Half of all business leaders in the UK fear significant digital disruption to their industries within the next two years, according to new research.
A Microsoft study – Digital Transformation: The Age of Innocence, Inertia or Innovation? – fielded by YouGov on behalf of Microsoft consolidated the views of more than 1,000 UK business and IT leaders from large UK organisations.
It found that the financial services sector, which employs 2.2 million people and contributes £66 billion in taxes in the UK, is demonstrating the highest level of anxiety.
Two-thirds (65 per cent) of those respondents said they fear the impact of disruption on their markets over the course of the next 24 months.
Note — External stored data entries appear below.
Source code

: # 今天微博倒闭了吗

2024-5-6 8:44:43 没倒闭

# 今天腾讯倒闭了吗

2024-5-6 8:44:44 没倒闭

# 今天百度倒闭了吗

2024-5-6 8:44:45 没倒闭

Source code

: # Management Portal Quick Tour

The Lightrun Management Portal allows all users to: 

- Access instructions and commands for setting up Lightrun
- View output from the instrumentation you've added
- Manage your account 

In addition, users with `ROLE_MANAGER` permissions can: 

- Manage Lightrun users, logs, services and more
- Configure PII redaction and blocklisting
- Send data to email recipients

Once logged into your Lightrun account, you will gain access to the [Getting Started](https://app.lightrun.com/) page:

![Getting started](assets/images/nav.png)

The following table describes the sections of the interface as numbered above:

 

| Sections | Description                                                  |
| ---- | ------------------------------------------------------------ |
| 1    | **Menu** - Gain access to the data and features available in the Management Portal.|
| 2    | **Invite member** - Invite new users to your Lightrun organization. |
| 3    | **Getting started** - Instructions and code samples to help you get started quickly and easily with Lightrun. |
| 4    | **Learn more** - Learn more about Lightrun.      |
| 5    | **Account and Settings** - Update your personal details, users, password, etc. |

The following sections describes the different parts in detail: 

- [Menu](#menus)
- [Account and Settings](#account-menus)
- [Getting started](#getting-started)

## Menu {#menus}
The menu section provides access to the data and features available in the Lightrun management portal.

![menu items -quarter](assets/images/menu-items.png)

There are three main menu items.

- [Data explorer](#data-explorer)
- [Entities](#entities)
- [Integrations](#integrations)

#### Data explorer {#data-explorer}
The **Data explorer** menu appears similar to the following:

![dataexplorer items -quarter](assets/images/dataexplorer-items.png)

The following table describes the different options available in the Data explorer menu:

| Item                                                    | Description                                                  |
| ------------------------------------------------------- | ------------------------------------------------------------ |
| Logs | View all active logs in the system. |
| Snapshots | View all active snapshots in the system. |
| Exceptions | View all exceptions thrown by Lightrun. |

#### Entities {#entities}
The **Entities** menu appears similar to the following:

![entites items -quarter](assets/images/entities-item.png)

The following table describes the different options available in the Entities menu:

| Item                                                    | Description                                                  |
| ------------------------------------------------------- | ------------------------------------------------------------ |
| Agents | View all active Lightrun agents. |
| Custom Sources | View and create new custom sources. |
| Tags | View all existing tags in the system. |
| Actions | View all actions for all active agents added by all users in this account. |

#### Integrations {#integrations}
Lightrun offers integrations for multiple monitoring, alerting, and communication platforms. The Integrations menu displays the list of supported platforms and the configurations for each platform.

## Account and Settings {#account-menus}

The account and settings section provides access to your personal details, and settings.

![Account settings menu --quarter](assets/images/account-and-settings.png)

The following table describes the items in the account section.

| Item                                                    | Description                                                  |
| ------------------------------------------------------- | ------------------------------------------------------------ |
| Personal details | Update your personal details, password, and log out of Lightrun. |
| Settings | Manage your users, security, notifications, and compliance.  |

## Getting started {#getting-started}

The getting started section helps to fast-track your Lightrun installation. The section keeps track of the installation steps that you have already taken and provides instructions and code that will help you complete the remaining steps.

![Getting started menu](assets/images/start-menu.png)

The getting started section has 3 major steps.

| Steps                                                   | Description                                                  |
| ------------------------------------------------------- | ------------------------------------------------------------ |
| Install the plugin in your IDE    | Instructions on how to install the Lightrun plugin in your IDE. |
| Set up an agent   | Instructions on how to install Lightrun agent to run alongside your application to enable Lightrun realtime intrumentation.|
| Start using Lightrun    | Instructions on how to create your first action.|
Exactly 50 per cent of all respondents feared significant digital disruption to their industries within the next two years while the report also concluded that the shelf life of current business models is extremely limited: nearly half of UK business leaders (44 per cent) said theirs will cease to exist within the next five years.
Despite the potential threats such disruption will mean for British businesses, many organisations seem unwilling to face the coming changes.
Almost half (46 per cent) of business decision makers say senior leaders in their organisations are unwilling to disrupt their existing businesses to grow and compete.
“The dawn of the fourth industrial revolution is a massive opportunity for British businesses but many are still living in an age of innocence or inertia when they need to be innovating,” said Nicola Hodson, general manager of marketing & operations, Microsoft UK.
“Whilst this research indicates that business models are breaking, many business leaders appear unwilling to address them.
“New challengers, many who are digitally savvy start-ups, are disrupting established markets by deploying new technologies quickly, and luring expectant customers away from established competitors.
“For many larger organisations, the challenge is how to react to this market disruption in a considered way and how they maintain competitiveness in a rapidly shifting landscape.”